Message メッセージ
「理学の普及を以て国運発展の礎となす」、1881年に東京理科大学の若き創立者たちはこの志をもって東京物理学校を建学しました。それから130年余りの時を経て、日本社会の成長・発展において科学技術は大きな貢献を果たし、創立者たちの先見性と教育研究の実践の重要性を感じます。いま社会構造はグローバル化し、産業構造も変化し、ふたたび世界の中で日本が果たすべき役割が問われています。
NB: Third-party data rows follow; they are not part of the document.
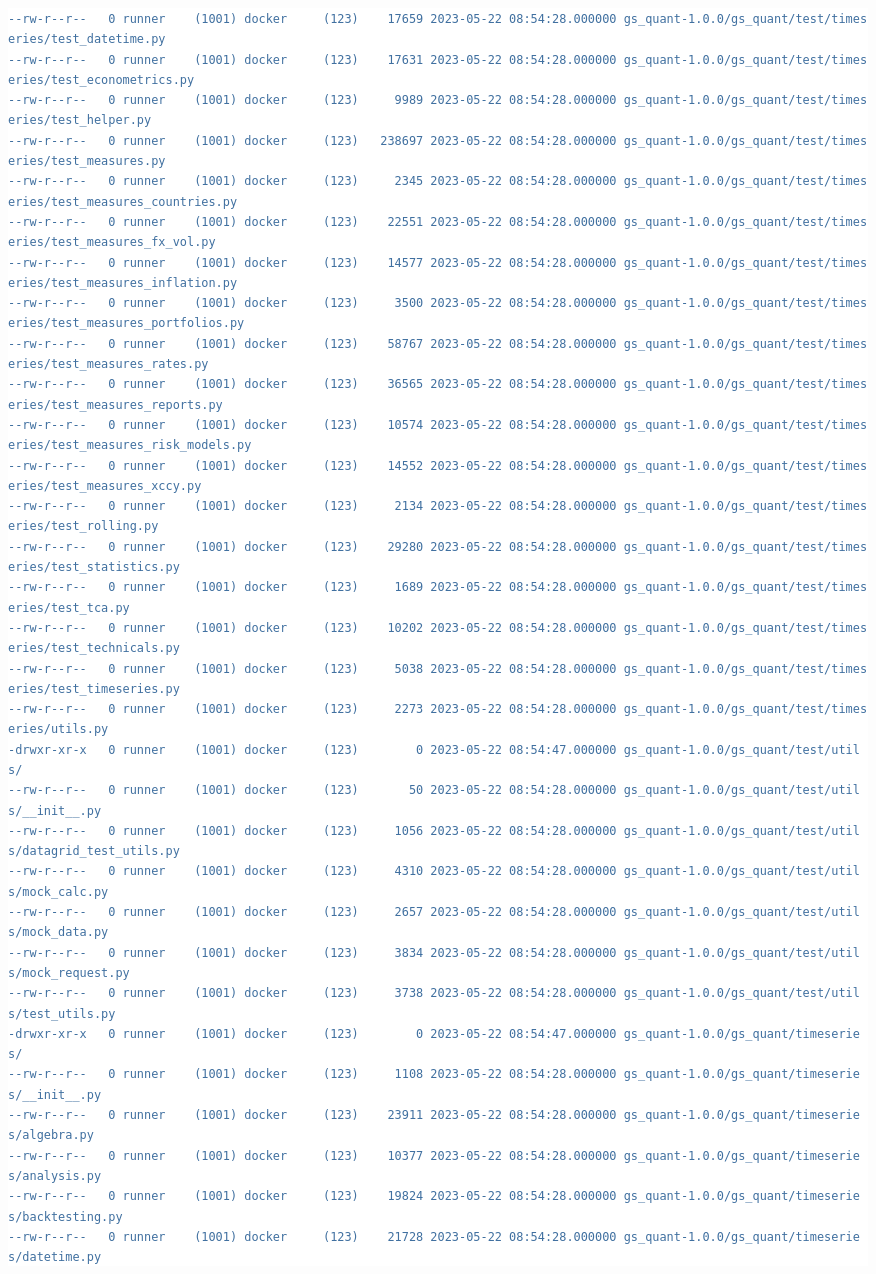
 ```diff
--rw-r--r--   0 runner    (1001) docker     (123)    17659 2023-05-22 08:54:28.000000 gs_quant-1.0.0/gs_quant/test/timeseries/test_datetime.py
--rw-r--r--   0 runner    (1001) docker     (123)    17631 2023-05-22 08:54:28.000000 gs_quant-1.0.0/gs_quant/test/timeseries/test_econometrics.py
--rw-r--r--   0 runner    (1001) docker     (123)     9989 2023-05-22 08:54:28.000000 gs_quant-1.0.0/gs_quant/test/timeseries/test_helper.py
--rw-r--r--   0 runner    (1001) docker     (123)   238697 2023-05-22 08:54:28.000000 gs_quant-1.0.0/gs_quant/test/timeseries/test_measures.py
--rw-r--r--   0 runner    (1001) docker     (123)     2345 2023-05-22 08:54:28.000000 gs_quant-1.0.0/gs_quant/test/timeseries/test_measures_countries.py
--rw-r--r--   0 runner    (1001) docker     (123)    22551 2023-05-22 08:54:28.000000 gs_quant-1.0.0/gs_quant/test/timeseries/test_measures_fx_vol.py
--rw-r--r--   0 runner    (1001) docker     (123)    14577 2023-05-22 08:54:28.000000 gs_quant-1.0.0/gs_quant/test/timeseries/test_measures_inflation.py
--rw-r--r--   0 runner    (1001) docker     (123)     3500 2023-05-22 08:54:28.000000 gs_quant-1.0.0/gs_quant/test/timeseries/test_measures_portfolios.py
--rw-r--r--   0 runner    (1001) docker     (123)    58767 2023-05-22 08:54:28.000000 gs_quant-1.0.0/gs_quant/test/timeseries/test_measures_rates.py
--rw-r--r--   0 runner    (1001) docker     (123)    36565 2023-05-22 08:54:28.000000 gs_quant-1.0.0/gs_quant/test/timeseries/test_measures_reports.py
--rw-r--r--   0 runner    (1001) docker     (123)    10574 2023-05-22 08:54:28.000000 gs_quant-1.0.0/gs_quant/test/timeseries/test_measures_risk_models.py
--rw-r--r--   0 runner    (1001) docker     (123)    14552 2023-05-22 08:54:28.000000 gs_quant-1.0.0/gs_quant/test/timeseries/test_measures_xccy.py
--rw-r--r--   0 runner    (1001) docker     (123)     2134 2023-05-22 08:54:28.000000 gs_quant-1.0.0/gs_quant/test/timeseries/test_rolling.py
--rw-r--r--   0 runner    (1001) docker     (123)    29280 2023-05-22 08:54:28.000000 gs_quant-1.0.0/gs_quant/test/timeseries/test_statistics.py
--rw-r--r--   0 runner    (1001) docker     (123)     1689 2023-05-22 08:54:28.000000 gs_quant-1.0.0/gs_quant/test/timeseries/test_tca.py
--rw-r--r--   0 runner    (1001) docker     (123)    10202 2023-05-22 08:54:28.000000 gs_quant-1.0.0/gs_quant/test/timeseries/test_technicals.py
--rw-r--r--   0 runner    (1001) docker     (123)     5038 2023-05-22 08:54:28.000000 gs_quant-1.0.0/gs_quant/test/timeseries/test_timeseries.py
--rw-r--r--   0 runner    (1001) docker     (123)     2273 2023-05-22 08:54:28.000000 gs_quant-1.0.0/gs_quant/test/timeseries/utils.py
-drwxr-xr-x   0 runner    (1001) docker     (123)        0 2023-05-22 08:54:47.000000 gs_quant-1.0.0/gs_quant/test/utils/
--rw-r--r--   0 runner    (1001) docker     (123)       50 2023-05-22 08:54:28.000000 gs_quant-1.0.0/gs_quant/test/utils/__init__.py
--rw-r--r--   0 runner    (1001) docker     (123)     1056 2023-05-22 08:54:28.000000 gs_quant-1.0.0/gs_quant/test/utils/datagrid_test_utils.py
--rw-r--r--   0 runner    (1001) docker     (123)     4310 2023-05-22 08:54:28.000000 gs_quant-1.0.0/gs_quant/test/utils/mock_calc.py
--rw-r--r--   0 runner    (1001) docker     (123)     2657 2023-05-22 08:54:28.000000 gs_quant-1.0.0/gs_quant/test/utils/mock_data.py
--rw-r--r--   0 runner    (1001) docker     (123)     3834 2023-05-22 08:54:28.000000 gs_quant-1.0.0/gs_quant/test/utils/mock_request.py
--rw-r--r--   0 runner    (1001) docker     (123)     3738 2023-05-22 08:54:28.000000 gs_quant-1.0.0/gs_quant/test/utils/test_utils.py
-drwxr-xr-x   0 runner    (1001) docker     (123)        0 2023-05-22 08:54:47.000000 gs_quant-1.0.0/gs_quant/timeseries/
--rw-r--r--   0 runner    (1001) docker     (123)     1108 2023-05-22 08:54:28.000000 gs_quant-1.0.0/gs_quant/timeseries/__init__.py
--rw-r--r--   0 runner    (1001) docker     (123)    23911 2023-05-22 08:54:28.000000 gs_quant-1.0.0/gs_quant/timeseries/algebra.py
--rw-r--r--   0 runner    (1001) docker     (123)    10377 2023-05-22 08:54:28.000000 gs_quant-1.0.0/gs_quant/timeseries/analysis.py
--rw-r--r--   0 runner    (1001) docker     (123)    19824 2023-05-22 08:54:28.000000 gs_quant-1.0.0/gs_quant/timeseries/backtesting.py
--rw-r--r--   0 runner    (1001) docker     (123)    21728 2023-05-22 08:54:28.000000 gs_quant-1.0.0/gs_quant/timeseries/datetime.py
```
私たちは、科学技術研究を発展させることによって、21世紀の日本の未来や人類の幸福、国際的な貢献を目指し、次の時代に受け継がれる技術や産業を創造したいと考えています。
研究開発における私たちの理念は、「革新的な医療」の創出につながる技術開発です。生命科学の研究領域の中でも「臓器置換再生医療」の実現と「高付加価値型バイオ医薬品」の創出を重点研究プロジェクトとして位置付けています。
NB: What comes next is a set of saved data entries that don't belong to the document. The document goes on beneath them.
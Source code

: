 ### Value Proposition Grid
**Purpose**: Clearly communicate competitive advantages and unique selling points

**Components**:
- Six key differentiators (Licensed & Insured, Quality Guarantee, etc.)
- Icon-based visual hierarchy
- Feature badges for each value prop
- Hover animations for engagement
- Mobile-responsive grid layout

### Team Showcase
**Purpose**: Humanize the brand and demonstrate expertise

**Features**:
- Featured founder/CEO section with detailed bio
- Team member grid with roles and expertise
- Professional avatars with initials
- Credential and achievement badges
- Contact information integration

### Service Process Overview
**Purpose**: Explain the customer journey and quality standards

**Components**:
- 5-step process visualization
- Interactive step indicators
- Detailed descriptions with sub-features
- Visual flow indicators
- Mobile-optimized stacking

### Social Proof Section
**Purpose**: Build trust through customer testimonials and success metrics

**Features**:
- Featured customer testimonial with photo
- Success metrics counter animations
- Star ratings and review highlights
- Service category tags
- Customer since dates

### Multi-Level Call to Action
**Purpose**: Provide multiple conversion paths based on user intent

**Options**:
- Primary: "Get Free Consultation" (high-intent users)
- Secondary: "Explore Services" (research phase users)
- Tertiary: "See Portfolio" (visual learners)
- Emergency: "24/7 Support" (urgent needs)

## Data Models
私たちは、これらの研究推進のため、大塚化学株式会社、株式会社オーガンテクノロジーズの支援のもと、総合研究機構、社会連携部に産学連携プロジェクトとして大塚化学糖鎖工学研究プロジェクト(2007年 7月発足)、オーガンテクノロジーズ器官再生工学プロジェクト(2009年 1月発足)を設置しました。これらのプロジェクトでは、大学における学術的な基礎研究と社会に貢献しうる研究開発を融合一体化させ、より効果的な研究開発を目指しています。
これらのプロジェクトの基盤技術開発は、学術的な基礎研究としての高い価値を有するだけでなく、革新的な医療の創出に関わる基盤技術の知的財産の創出や新規産業へと発展することにより高い経済効果が期待され、国策ともいうべき重要な課題としての意義を有しています。
私たちはこれらのプロジェクトの生命科学研究から、よりよい未来を拓いていくことを目指します。